___ Supplied entries ___
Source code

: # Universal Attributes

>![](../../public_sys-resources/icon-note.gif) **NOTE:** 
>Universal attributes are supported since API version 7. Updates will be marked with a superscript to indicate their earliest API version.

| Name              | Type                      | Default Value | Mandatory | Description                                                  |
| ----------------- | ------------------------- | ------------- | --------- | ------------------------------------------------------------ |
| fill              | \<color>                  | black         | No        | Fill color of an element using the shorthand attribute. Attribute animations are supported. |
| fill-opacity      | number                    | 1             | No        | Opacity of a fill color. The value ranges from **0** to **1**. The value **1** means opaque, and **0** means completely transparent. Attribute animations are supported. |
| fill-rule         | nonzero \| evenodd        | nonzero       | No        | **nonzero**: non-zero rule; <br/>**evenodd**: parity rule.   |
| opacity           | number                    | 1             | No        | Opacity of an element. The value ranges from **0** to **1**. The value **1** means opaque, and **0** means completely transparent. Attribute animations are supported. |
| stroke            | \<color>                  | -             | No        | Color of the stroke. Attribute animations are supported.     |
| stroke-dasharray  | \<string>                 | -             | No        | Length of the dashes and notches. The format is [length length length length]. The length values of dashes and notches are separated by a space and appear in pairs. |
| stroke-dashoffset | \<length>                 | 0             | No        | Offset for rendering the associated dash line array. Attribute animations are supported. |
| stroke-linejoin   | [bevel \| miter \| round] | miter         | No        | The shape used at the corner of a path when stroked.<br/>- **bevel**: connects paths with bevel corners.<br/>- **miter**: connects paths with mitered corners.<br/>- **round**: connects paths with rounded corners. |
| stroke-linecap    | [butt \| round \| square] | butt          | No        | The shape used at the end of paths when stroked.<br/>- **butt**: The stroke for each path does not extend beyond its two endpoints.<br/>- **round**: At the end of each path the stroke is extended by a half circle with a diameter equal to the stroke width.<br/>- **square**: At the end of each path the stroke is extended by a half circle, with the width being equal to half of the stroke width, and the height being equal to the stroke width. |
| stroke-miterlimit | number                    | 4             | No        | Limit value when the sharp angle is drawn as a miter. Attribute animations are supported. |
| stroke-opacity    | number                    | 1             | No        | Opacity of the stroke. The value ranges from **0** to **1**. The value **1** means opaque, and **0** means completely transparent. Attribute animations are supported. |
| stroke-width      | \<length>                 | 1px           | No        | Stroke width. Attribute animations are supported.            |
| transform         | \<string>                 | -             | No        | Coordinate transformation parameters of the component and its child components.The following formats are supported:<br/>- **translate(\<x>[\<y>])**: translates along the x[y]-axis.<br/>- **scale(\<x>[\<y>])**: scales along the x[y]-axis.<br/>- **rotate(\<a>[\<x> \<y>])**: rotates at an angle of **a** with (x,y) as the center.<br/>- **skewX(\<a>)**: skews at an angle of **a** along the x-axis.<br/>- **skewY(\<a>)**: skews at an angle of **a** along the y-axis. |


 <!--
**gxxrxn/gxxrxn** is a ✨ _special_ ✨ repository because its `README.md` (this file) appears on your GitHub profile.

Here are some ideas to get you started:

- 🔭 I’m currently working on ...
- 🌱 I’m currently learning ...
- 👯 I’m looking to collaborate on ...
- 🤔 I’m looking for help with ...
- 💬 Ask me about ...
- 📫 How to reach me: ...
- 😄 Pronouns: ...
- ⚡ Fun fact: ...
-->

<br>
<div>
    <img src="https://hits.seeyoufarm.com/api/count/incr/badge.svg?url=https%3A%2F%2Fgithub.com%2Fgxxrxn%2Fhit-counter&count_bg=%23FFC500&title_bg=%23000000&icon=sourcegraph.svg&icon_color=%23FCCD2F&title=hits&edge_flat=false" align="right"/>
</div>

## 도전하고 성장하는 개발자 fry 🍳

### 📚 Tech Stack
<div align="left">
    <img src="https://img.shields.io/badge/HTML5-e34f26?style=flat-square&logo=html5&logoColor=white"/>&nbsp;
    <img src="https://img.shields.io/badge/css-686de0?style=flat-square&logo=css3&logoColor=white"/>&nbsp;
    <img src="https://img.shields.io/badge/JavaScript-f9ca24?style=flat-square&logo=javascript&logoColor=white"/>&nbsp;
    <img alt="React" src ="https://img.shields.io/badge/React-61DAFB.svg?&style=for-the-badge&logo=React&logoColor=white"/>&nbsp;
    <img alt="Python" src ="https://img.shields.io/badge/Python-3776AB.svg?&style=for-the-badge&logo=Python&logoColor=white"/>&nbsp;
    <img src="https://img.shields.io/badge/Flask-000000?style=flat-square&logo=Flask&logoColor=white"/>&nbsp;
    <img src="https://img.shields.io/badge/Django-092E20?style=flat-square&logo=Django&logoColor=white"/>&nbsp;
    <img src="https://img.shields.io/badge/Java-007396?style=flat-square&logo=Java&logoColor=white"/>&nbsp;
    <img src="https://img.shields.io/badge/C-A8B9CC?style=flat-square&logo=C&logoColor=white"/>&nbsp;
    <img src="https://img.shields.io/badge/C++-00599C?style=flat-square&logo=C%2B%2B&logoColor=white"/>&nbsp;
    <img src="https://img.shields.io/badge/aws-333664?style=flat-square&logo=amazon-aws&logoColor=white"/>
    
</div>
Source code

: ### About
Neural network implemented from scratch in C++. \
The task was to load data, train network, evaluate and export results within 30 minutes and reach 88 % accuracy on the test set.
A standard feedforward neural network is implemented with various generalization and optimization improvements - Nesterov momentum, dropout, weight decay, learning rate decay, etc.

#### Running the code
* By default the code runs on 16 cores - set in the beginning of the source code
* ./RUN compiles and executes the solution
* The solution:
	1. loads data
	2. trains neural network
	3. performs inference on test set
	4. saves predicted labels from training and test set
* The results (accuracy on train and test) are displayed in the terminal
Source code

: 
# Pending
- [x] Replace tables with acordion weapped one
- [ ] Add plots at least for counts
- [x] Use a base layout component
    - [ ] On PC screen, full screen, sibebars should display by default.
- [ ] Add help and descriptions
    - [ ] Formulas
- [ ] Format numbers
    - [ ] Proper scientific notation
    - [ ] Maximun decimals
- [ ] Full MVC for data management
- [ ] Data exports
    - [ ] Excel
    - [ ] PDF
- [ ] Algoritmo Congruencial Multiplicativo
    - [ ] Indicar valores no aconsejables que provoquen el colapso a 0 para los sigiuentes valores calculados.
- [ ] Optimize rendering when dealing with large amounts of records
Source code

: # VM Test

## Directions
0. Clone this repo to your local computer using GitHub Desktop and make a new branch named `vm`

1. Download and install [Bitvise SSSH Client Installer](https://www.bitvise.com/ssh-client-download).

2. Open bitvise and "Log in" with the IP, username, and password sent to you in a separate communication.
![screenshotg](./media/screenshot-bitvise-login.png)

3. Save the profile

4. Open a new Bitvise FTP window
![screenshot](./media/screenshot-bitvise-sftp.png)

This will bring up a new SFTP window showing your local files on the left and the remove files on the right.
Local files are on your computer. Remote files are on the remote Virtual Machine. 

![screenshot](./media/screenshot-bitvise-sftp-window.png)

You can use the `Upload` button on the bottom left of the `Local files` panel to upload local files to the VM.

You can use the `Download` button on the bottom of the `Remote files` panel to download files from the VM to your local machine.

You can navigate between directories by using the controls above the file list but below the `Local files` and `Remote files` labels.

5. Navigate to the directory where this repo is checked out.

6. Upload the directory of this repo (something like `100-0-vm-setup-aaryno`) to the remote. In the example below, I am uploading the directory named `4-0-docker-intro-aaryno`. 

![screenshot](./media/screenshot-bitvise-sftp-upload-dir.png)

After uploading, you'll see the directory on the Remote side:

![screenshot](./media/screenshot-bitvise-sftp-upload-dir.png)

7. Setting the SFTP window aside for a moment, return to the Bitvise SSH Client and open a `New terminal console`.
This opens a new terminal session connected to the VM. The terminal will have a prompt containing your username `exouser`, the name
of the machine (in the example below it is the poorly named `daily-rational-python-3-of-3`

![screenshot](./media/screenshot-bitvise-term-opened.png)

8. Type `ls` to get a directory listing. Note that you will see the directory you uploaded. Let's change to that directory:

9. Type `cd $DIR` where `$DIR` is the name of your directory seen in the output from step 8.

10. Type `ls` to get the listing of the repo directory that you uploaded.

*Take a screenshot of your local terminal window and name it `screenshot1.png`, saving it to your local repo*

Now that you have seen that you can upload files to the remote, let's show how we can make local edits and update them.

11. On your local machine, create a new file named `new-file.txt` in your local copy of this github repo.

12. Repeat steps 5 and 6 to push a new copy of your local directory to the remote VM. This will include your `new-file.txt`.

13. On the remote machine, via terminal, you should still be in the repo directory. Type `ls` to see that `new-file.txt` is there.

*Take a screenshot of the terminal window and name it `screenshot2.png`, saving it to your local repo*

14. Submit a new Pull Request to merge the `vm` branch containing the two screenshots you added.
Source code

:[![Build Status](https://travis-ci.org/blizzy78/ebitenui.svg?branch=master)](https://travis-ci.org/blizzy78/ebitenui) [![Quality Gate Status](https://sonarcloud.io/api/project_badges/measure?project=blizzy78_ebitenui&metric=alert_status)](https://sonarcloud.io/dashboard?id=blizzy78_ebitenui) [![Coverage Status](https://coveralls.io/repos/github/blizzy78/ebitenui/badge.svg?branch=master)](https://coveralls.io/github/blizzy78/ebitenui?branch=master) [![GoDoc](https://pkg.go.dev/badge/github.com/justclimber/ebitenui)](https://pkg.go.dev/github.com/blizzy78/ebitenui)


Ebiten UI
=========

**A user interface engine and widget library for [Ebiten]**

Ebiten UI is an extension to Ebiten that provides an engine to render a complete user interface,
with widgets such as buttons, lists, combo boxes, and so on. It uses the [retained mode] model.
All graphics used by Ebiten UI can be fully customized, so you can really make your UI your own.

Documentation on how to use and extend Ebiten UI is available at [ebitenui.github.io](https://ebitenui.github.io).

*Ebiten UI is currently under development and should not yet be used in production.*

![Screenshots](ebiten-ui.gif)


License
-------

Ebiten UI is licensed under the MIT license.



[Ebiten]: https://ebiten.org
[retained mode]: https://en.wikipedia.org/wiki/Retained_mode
___
Your objective: Scan the data above, find each line with "component", and copy it.

Reply:
| transform         | \<string>                 | -             | No        | Coordinate transformation parameters of the component and its child components.The following formats are supported:<br/>- **translate(\<x>[\<y>])**: translates along the x[y]-axis.<br/>- **scale(\<x>[\<y>])**: scales along the x[y]-axis.<br/>- **rotate(\<a>[\<x> \<y>])**: rotates at an angle of **a** with (x,y) as the center.<br/>- **skewX(\<a>)**: skews at an angle of **a** along the x-axis.<br/>- **skewY(\<a>)**: skews at an angle of **a** along the y-axis. |
- [x] Use a base layout component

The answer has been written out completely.